This week saw another sickening instance of this law of brute force, with the murder of Pierre Gemayel, a Lebanese cabinet minister who had been a strong critic of Syria. Given the brutal history of Syria's involvement in Lebanon, there's an instant temptation to blame Damascus. But in this land of death, there are so many killers and so few means of holding them to account that we can only guess at who pulled the trigger.
I fell in love with Lebanon the first time I visited the country 26 years ago. Part of its appeal, inevitably, was the sense of living on the edge -- in a land of charming, piratical characters who cherish their freedom. Lebanon has great newspapers, outspoken intellectuals, a wide-open democracy. It has almost everything a great society needs, in fact, except the rule of law.
Many of the assassins' victims have been colleagues or people I knew as a reporter: Bashir Gemayel, Rafiq al-Hariri, Samir Kassir, Gebran Tueni. I pick up the paper some days wondering who will be next. Among my Lebanese friends, it's commonplace to speak of an assassinated father or son. These brave people live every day in the sights of the assassins. They inhabit a culture of death, yet they go on bravely, robustly -- heroically, to my eyes.
The sickness must end. The people of the Middle East are destroying themselves, literally and figuratively, with the politics of assassination. So many things are going right in the modern world -- until we reach the boundaries of the Middle East, where the gunmen hide in wait. Those who imagined they could stop the assassins' little guns with their big guns -- the United States and Israel come to mind -- have been undone by the howling gale of violence. In trying to fight the killers, they began to make their own arguments for assassination and torture. That should have been a sign that something had gone wrong.
This is a time of convulsive change in the region, and many doors are being pushed open. Syria has an opportunity to leave behind its drab Cold War trench coat and become a modern, prosperous Mediterranean nation; Hezbollah, the militia that represents Lebanon's dispossessed Shiite population, has a chance to lead its followers into political power and prosperity. But they won't realize these opportunities so long as the politics of assassination rules the region.
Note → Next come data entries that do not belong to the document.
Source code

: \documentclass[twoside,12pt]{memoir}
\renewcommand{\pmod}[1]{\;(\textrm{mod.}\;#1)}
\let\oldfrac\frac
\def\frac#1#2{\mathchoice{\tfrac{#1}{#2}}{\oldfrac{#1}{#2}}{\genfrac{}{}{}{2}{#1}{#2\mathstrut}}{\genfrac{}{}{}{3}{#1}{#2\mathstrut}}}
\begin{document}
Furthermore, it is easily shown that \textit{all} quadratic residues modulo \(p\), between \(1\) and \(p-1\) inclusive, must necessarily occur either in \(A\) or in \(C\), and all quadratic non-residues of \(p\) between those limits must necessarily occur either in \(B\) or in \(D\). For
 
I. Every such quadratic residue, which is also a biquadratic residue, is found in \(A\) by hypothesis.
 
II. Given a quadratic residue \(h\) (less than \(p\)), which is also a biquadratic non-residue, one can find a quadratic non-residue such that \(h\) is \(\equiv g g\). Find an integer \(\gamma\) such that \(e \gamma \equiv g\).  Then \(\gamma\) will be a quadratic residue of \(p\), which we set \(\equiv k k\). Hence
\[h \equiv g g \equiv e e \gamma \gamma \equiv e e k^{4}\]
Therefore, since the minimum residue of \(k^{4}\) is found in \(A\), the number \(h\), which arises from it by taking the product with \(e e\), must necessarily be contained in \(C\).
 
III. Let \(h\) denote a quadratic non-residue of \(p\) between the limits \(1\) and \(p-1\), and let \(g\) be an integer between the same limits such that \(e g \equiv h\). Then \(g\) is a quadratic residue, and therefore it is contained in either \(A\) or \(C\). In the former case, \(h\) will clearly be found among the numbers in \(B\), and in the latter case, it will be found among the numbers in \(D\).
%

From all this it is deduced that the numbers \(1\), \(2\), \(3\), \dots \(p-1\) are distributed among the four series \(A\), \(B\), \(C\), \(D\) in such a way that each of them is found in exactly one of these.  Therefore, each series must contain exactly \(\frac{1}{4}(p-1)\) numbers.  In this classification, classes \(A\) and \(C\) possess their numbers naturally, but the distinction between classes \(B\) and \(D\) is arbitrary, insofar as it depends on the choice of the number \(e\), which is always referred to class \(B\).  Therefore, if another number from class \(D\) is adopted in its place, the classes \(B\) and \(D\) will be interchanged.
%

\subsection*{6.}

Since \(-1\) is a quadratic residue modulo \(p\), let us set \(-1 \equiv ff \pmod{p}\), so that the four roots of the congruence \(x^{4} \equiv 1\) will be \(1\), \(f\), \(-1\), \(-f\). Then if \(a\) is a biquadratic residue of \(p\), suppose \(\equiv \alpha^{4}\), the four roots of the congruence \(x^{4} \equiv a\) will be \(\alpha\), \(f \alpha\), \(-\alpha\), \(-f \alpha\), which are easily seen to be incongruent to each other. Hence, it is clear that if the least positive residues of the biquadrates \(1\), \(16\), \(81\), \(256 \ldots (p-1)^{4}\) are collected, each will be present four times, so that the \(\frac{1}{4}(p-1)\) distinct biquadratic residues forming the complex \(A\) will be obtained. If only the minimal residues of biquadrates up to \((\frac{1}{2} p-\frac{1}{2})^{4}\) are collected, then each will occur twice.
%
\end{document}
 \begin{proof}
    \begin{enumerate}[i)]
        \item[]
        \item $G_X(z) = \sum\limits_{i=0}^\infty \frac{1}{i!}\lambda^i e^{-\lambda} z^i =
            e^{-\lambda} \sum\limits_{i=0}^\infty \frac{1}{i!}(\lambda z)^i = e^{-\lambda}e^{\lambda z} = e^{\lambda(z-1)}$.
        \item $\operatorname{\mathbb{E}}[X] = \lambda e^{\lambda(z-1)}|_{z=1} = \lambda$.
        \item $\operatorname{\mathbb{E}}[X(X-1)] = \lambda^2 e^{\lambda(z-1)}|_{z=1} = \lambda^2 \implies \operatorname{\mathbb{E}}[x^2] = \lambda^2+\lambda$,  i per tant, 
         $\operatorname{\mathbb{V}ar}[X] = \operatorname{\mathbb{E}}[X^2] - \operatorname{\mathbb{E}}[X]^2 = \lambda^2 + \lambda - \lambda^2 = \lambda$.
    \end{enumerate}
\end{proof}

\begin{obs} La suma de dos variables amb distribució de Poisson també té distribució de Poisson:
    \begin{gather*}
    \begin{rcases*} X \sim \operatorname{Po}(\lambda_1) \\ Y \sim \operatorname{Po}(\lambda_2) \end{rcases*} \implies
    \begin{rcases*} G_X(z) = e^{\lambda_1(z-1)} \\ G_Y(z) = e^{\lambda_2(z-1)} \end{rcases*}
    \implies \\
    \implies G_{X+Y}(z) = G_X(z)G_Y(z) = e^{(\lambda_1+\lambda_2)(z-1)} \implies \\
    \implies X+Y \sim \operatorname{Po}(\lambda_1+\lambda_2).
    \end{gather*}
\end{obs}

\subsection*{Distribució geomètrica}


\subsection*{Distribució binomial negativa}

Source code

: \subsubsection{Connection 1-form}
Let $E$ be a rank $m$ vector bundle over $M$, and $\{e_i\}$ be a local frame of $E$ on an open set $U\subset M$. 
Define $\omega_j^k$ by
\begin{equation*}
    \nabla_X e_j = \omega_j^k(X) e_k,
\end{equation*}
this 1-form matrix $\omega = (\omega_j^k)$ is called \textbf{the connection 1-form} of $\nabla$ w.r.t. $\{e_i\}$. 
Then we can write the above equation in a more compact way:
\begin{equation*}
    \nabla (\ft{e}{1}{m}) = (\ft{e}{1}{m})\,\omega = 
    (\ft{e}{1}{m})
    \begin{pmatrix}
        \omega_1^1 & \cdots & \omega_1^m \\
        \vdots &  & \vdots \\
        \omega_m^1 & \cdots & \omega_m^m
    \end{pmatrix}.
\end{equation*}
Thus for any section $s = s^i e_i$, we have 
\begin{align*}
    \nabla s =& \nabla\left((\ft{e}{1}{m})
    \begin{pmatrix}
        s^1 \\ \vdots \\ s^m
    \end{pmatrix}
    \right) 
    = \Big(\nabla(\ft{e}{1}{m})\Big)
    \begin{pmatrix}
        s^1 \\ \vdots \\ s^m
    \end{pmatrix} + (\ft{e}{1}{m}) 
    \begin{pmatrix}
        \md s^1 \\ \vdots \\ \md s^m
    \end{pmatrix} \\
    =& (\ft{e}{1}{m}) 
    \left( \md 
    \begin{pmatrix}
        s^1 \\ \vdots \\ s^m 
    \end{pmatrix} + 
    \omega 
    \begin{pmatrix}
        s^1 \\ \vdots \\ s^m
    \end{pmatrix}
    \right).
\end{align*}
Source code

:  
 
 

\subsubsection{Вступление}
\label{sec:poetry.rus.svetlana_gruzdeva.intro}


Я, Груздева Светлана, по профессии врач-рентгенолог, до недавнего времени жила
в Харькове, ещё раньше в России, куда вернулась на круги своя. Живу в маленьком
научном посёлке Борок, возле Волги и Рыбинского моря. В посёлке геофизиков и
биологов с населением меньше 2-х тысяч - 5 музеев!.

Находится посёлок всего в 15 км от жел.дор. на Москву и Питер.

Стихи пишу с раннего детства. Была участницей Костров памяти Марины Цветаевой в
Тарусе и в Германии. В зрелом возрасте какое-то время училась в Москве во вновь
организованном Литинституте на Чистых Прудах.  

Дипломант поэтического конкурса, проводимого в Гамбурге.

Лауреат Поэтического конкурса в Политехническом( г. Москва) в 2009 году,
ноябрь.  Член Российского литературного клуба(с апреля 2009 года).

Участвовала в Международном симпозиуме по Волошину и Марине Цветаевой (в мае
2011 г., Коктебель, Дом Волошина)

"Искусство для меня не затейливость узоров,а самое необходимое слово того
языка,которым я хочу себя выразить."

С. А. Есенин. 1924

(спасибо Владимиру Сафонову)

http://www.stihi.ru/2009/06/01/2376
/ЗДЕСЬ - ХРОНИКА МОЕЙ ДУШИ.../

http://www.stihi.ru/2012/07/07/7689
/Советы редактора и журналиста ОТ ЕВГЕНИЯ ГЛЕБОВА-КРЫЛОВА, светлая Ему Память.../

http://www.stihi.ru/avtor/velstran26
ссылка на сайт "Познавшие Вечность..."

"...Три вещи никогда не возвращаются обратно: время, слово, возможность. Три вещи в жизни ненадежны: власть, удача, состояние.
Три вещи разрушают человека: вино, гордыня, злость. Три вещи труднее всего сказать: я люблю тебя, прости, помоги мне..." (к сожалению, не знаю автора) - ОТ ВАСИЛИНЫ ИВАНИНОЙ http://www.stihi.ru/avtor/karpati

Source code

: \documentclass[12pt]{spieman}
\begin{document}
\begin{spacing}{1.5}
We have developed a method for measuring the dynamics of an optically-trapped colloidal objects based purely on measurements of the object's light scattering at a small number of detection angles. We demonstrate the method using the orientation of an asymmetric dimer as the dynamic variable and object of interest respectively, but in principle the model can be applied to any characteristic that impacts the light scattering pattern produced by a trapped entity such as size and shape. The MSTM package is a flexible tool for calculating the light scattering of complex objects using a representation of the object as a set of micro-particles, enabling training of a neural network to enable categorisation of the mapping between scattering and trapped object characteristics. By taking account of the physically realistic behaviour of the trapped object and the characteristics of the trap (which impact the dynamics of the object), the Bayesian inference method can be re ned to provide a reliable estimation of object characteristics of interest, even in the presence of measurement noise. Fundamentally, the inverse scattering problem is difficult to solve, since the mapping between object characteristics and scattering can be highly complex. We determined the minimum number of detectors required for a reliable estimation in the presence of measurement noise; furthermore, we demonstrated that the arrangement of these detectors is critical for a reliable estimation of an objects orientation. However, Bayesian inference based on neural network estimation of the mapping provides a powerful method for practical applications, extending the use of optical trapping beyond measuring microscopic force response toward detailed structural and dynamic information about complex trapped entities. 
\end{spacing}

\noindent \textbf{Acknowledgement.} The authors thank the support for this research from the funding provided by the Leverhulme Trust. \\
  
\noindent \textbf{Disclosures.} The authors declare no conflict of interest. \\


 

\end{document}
If Syria and Hezbollah keep brandishing their power like a grenade, it will ultimately blow apart in their hands.
The Middle East needs the rule of law -- not an order preached by outsiders but one demanded by Arabs who will not tolerate more of this killing. Any leader or nation who aspires to play a constructive role in the region's future must embrace this idea of legal accountability. That is what the United Nations insisted this week, with a unanimous Security Council resolution demanding that the murderers be brought to justice.
Now the United Nations must find a way to make the rule of law real. It has chartered a special investigator, Serge Brammertz, to gather the facts and has called for an international tribunal to try the cases. It must make this rule of law stick.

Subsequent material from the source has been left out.